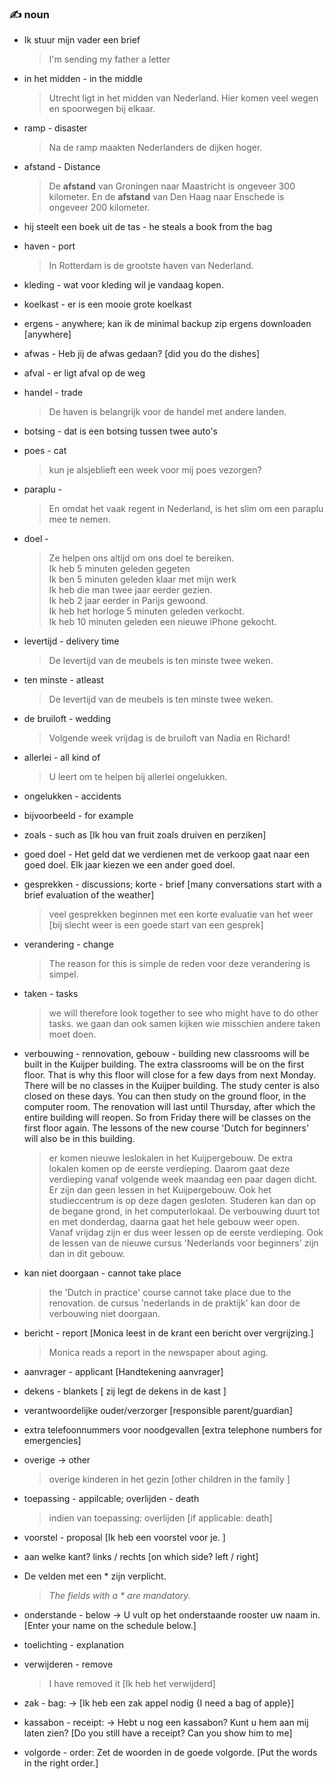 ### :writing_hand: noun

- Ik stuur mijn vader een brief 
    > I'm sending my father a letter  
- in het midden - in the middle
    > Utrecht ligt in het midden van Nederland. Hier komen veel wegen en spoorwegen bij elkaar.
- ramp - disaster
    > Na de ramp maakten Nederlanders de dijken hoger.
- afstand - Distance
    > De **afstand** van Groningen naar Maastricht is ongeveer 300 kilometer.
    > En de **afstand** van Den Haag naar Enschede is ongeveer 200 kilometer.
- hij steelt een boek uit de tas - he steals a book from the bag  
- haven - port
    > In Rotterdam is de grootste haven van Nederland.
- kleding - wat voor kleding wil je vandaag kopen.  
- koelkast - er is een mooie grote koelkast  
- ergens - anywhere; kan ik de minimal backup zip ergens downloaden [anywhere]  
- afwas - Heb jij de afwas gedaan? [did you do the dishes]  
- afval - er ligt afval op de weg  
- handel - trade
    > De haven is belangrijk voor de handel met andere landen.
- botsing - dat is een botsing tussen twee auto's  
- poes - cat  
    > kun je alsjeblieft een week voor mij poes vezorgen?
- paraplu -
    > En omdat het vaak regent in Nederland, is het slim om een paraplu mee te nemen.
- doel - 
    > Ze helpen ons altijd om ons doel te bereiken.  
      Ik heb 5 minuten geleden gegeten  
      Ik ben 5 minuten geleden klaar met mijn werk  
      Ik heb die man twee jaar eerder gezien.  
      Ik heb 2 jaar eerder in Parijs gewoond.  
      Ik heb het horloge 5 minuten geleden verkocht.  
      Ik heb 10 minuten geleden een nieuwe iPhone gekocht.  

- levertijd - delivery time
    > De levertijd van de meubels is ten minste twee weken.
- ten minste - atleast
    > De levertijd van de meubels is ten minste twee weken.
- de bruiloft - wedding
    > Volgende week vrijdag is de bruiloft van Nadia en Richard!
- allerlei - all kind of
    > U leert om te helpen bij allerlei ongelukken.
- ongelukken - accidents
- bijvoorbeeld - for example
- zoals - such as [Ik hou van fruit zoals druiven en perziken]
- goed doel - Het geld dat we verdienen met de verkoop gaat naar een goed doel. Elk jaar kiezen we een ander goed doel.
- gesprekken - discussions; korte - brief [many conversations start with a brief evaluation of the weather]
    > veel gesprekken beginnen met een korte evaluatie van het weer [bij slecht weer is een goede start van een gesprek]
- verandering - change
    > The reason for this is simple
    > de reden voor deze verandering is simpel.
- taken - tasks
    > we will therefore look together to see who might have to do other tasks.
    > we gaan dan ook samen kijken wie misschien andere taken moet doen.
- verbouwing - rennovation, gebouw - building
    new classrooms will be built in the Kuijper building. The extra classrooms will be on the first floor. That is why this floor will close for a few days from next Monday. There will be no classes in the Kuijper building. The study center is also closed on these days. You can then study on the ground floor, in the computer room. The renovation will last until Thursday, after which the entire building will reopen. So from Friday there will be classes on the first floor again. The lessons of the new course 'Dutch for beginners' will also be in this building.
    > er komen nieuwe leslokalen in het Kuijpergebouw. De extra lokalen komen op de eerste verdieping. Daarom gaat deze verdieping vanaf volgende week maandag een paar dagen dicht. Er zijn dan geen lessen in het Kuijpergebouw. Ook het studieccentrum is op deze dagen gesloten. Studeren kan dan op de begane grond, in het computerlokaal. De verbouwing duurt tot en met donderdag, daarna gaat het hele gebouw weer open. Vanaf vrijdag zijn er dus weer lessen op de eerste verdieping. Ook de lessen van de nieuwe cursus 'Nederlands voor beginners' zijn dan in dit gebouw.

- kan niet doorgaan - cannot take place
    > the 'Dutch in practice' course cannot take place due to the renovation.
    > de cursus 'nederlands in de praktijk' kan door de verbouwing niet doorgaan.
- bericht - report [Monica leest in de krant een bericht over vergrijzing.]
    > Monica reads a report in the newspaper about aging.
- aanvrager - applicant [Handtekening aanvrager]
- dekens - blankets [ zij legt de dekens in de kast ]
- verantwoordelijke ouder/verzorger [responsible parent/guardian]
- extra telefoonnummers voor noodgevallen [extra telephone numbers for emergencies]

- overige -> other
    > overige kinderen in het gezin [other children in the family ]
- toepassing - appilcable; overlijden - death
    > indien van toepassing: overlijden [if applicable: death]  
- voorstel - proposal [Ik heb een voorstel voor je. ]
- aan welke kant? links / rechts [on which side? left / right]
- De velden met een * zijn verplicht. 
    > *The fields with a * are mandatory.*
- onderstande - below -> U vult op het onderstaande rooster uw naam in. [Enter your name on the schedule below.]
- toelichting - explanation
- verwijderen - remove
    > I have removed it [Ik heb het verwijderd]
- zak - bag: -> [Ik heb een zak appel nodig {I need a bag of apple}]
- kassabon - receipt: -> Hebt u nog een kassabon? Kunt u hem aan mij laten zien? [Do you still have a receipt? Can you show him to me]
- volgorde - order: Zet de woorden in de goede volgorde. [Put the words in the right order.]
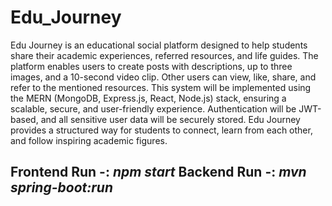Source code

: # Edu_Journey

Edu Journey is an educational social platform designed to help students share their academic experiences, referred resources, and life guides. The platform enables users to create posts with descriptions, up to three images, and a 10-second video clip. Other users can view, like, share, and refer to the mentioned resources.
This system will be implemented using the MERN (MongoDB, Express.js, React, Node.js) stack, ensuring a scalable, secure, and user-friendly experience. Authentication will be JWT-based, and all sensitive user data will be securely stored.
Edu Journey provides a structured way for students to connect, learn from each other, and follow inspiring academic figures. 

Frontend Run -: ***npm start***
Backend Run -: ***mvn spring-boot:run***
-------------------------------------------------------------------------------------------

━━━━━━━━━━━━━━━━━━━━━━━━━━━━━━

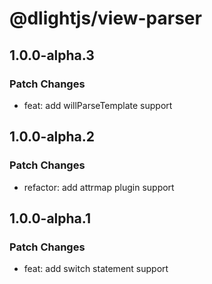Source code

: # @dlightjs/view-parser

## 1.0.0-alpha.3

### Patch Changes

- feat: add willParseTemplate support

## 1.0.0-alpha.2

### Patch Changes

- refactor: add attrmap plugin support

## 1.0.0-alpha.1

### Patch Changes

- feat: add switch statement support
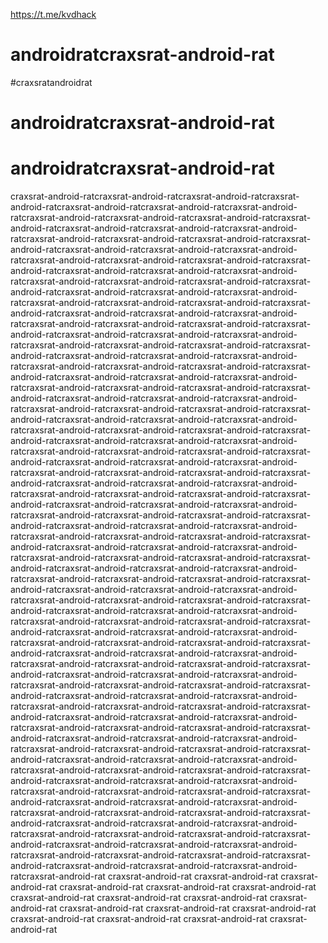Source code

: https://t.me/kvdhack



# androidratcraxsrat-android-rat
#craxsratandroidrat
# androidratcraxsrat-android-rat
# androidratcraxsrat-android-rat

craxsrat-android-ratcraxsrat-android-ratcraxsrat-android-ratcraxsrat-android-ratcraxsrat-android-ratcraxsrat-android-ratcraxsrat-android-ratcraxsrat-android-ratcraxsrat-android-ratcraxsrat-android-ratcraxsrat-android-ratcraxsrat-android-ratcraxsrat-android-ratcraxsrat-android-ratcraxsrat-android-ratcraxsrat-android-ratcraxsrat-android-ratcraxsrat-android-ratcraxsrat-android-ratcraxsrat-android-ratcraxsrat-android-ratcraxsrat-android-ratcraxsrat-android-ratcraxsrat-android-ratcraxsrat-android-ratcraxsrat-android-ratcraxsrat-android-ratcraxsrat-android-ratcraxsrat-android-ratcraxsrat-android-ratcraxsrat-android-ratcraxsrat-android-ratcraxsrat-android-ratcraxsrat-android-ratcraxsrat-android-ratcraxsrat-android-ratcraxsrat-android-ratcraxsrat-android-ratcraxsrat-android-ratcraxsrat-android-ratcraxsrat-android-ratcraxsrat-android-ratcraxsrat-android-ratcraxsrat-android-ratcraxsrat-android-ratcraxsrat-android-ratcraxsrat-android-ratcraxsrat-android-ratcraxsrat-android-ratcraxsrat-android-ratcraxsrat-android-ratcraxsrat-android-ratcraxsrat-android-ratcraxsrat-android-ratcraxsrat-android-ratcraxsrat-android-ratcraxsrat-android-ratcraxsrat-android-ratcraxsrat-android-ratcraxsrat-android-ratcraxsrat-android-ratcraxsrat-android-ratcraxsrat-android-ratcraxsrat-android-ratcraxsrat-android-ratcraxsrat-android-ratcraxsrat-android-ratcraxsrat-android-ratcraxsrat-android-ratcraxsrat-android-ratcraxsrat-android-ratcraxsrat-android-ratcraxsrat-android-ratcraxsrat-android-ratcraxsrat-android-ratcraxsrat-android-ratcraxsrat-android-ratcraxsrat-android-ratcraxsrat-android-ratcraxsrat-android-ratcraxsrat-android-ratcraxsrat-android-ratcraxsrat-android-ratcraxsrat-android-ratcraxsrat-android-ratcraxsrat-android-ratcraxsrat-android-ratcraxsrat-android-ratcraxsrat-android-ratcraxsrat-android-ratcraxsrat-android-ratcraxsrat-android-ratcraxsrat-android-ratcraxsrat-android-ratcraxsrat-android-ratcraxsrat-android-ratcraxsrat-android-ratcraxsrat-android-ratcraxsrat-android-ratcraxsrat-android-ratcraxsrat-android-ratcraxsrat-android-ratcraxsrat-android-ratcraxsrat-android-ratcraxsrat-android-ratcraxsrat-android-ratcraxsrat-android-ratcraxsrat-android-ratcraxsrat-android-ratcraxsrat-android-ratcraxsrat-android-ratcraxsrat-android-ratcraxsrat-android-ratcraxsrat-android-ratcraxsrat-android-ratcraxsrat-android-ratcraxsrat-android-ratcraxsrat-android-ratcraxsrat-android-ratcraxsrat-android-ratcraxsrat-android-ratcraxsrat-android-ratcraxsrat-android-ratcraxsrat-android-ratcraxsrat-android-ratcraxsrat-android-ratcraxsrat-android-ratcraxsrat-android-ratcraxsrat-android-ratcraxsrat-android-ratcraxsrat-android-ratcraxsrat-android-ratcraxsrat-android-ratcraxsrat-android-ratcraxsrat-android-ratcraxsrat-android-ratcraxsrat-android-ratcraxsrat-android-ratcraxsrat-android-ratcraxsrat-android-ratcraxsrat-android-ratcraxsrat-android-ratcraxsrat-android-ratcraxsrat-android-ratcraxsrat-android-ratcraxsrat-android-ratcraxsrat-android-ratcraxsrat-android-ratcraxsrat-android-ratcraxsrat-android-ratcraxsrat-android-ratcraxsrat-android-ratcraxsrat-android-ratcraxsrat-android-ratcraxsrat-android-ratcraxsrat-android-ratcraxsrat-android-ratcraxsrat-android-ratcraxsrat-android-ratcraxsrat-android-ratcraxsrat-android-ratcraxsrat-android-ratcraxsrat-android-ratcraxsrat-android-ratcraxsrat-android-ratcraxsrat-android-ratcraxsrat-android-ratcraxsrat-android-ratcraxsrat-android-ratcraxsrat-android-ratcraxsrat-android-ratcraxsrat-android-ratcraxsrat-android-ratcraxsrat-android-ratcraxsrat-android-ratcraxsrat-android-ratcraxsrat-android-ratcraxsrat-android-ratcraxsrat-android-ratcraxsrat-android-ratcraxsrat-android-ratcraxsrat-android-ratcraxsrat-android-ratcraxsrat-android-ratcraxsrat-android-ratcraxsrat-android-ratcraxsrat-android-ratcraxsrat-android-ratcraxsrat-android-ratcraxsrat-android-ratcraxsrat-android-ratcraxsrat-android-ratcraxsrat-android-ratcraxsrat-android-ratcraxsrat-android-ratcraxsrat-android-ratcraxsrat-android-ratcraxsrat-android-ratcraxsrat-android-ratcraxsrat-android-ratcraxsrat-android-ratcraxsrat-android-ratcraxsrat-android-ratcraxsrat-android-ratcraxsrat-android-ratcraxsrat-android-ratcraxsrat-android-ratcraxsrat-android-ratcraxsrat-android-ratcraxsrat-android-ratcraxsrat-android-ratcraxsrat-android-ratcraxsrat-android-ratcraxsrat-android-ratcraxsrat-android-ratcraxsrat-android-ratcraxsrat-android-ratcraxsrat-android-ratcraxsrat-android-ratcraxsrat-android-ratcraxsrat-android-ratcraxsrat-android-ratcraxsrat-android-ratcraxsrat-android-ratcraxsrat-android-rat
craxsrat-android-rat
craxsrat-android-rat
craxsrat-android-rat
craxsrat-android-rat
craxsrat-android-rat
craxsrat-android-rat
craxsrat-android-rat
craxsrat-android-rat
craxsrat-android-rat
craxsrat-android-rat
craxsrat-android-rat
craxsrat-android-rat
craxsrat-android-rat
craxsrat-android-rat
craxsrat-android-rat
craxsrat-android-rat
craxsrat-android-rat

━━━━━━━━━━━━━━━━━━━━━━━━━━━━━━

The problem — Among the entries above, find the line with "- extra telefoonnummers" and repeat exactly from there through the line with "Edu Journey is", leaving out the pictures.

Written solution —
- extra telefoonnummers voor noodgevallen [extra telephone numbers for emergencies]

- overige -> other
    > overige kinderen in het gezin [other children in the family ]
- toepassing - appilcable; overlijden - death
    > indien van toepassing: overlijden [if applicable: death]  
- voorstel - proposal [Ik heb een voorstel voor je. ]
- aan welke kant? links / rechts [on which side? left / right]
- De velden met een * zijn verplicht. 
    > *The fields with a * are mandatory.*
- onderstande - below -> U vult op het onderstaande rooster uw naam in. [Enter your name on the schedule below.]
- toelichting - explanation
- verwijderen - remove
    > I have removed it [Ik heb het verwijderd]
- zak - bag: -> [Ik heb een zak appel nodig {I need a bag of apple}]
- kassabon - receipt: -> Hebt u nog een kassabon? Kunt u hem aan mij laten zien? [Do you still have a receipt? Can you show him to me]
- volgorde - order: Zet de woorden in de goede volgorde. [Put the words in the right order.]
Source code

: # Edu_Journey

Edu Journey is an educational social platform designed to help students share their academic experiences, referred resources, and life guides. The platform enables users to create posts with descriptions, up to three images, and a 10-second video clip. Other users can view, like, share, and refer to the mentioned resources.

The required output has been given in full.